Als «Steuersünder» und «Steuerflüchtlinge» werden Menschen bezeichnet, die ihr Geld vor dem Fiskus in Sicherheit bringen. Die politische Rhetorik zielt auf moralische Verunglimpfung. Warum nicht illegitim sein muss, was nicht legal ist.

Der tief verschuldete deutsche Staat verzweifelt an seinen überbesteuerten Bürgern. Und bläut ihnen ein, dass Steuerhinterziehung einen Verrat am eigenen Land darstelle. Glaubt man einem deutschen Altfinanzminister, soll Steuerhinterziehung gar eine Bedrohung für die gesamte Zivilisation sein. Solche Statements müsste man komisch nennen, wären sie nicht Ausdruck tragisch verqueren Denkens.

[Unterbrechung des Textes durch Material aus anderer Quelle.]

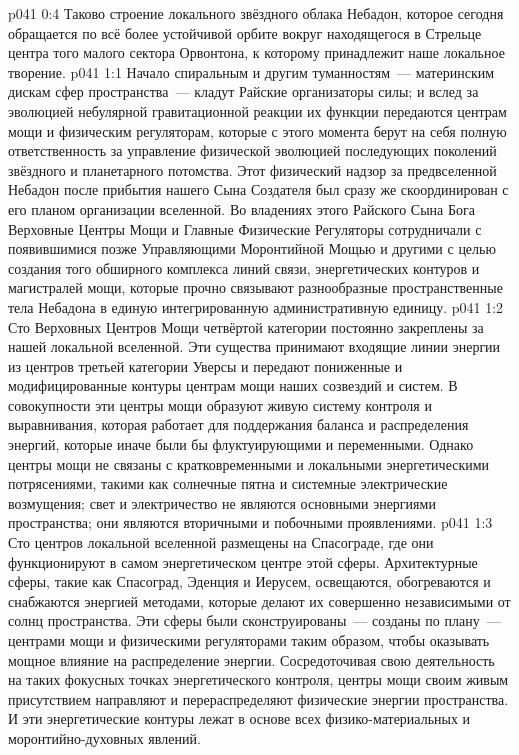 \vs p041 0:4 Таково строение локального звёздного облака Небадон, которое сегодня обращается по всё более устойчивой орбите вокруг находящегося в Стрельце центра того малого сектора Орвонтона, к которому принадлежит наше локальное творение.
\vs p041 1:1 Начало спиральным и другим туманностям~--- материнским дискам сфер пространства~--- кладут Райские организаторы силы; и вслед за эволюцией небулярной гравитационной реакции их функции передаются центрам мощи и физическим регуляторам, которые с этого момента берут на себя полную ответственность за управление физической эволюцией последующих поколений звёздного и планетарного потомства. Этот физический надзор за предвселенной Небадон после прибытия нашего Сына Создателя был сразу же скоординирован с его планом организации вселенной. Во владениях этого Райского Сына Бога Верховные Центры Мощи и Главные Физические Регуляторы сотрудничали с появившимися позже Управляющими Моронтийной Мощью и другими с целью создания того обширного комплекса линий связи, энергетических контуров и магистралей мощи, которые прочно связывают разнообразные пространственные тела Небадона в единую интегрированную административную единицу.
\vs p041 1:2 Сто Верховных Центров Мощи четвёртой категории постоянно закреплены за нашей локальной вселенной. Эти существа принимают входящие линии энергии из центров третьей категории Уверсы и передают пониженные и модифицированные контуры центрам мощи наших созвездий и систем. В совокупности эти центры мощи образуют живую систему контроля и выравнивания, которая работает для поддержания баланса и распределения энергий, которые иначе были бы флуктуирующими и переменными. Однако центры мощи не связаны с кратковременными и локальными энергетическими потрясениями, такими как солнечные пятна и системные электрические возмущения; свет и электричество не являются основными энергиями пространства; они являются вторичными и побочными проявлениями.
\vs p041 1:3 Сто центров локальной вселенной размещены на Спасограде, где они функционируют в самом энергетическом центре этой сферы. Архитектурные сферы, такие как Спасоград, Эденция и Иерусем, освещаются, обогреваются и снабжаются энергией методами, которые делают их совершенно независимыми от солнц пространства. Эти сферы были сконструированы~--- созданы по плану~--- центрами мощи и физическими регуляторами таким образом, чтобы оказывать мощное влияние на распределение энергии. Сосредоточивая свою деятельность на таких фокусных точках энергетического контроля, центры мощи своим живым присутствием направляют и перераспределяют физические энергии пространства. И эти энергетические контуры лежат в основе всех физико\hyp{}материальных и моронтийно\hyp{}духовных явлений.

Es wird nämlich unterstellt, dass der Staat – also die Menschen an der Macht – einen unanfechtbaren Anspruch auf die Früchte der Arbeit – mithin auf das Eigentum seiner Mitbürger – habe. Diese Ungerechtigkeit, die allen überbordenden Umverteilungsstaaten eigen ist, wird in der Regel damit relativiert, dass der Bürger in einer politischen Demokratie frei sei und seine Unzufriedenheit an der Urne äussern könne. Schön wär’s. Die Realität sieht leider anders aus.

Die Ansicht ist schon deshalb falsch, weil der einzelne Stimmbürger, rein mathematisch gesehen, keinen wesentlichen politischen Einfluss auf ein Wahlergebnis und noch weniger auf die parlamentarischen Geschäfte hat. Die Mehrheitsregel ist auch keine Garantie gegen Machtmissbrauch, schon gar nicht in einem Umverteilungsstaat, wo ständig Stimmen mit Renten und Subventionen aller Art gekauft werden. Dazu passt, dass die Unterschiede zwischen den Parteien, die allesamt die Zustimmung der grösstmöglichen Zahl der Menschen anstreben, naturgemäss minim sind.

Die Ansicht, dass ein steuerlich ausgepresster Bürger die politischen Verhältnisse im eigenen Land verändern könne und solle, ist auch deshalb realitätsfremd, weil die meisten europäischen Staaten zunehmend zu einer oligarchischen Struktur tendieren. In Deutschland oder Frankreich, wo die politischen Parteien vom Staat finanziert werden, fällt die Selbsterhaltung der politischen Clique mit dem höchsten staatlichen Ziel zusammen. Sogar in der schweizerischen Bundesversammlung bezieht mittlerweile eine Mehrheit der Mitglieder ihr Einkommen primär vom Staat, also vom Steuerzahler. Politische Innovation wird damit praktisch unmöglich gemacht, die Verwaltung kann ungehindert regieren.

So gut sich der Verweis auf das politische Engagement des Bürgers anhört – er bedeutet letztlich, dass dieser sich mit der herrschenden Situation abzufinden habe. Er darf, so wird unterstellt, nur nach jenen Regeln vorgehen, die von anderen diktiert werden, und zwar meistens zu deren Machterhaltung. Das sind Zustände, wie sie vielleicht zu Kuba oder Nordkorea passen. In unseren aufgeklärten Gesellschaften, wo individuelle Rechte an sich anerkannt werden, sollten sie indessen keinesfalls akzeptiert oder gar realisiert werden.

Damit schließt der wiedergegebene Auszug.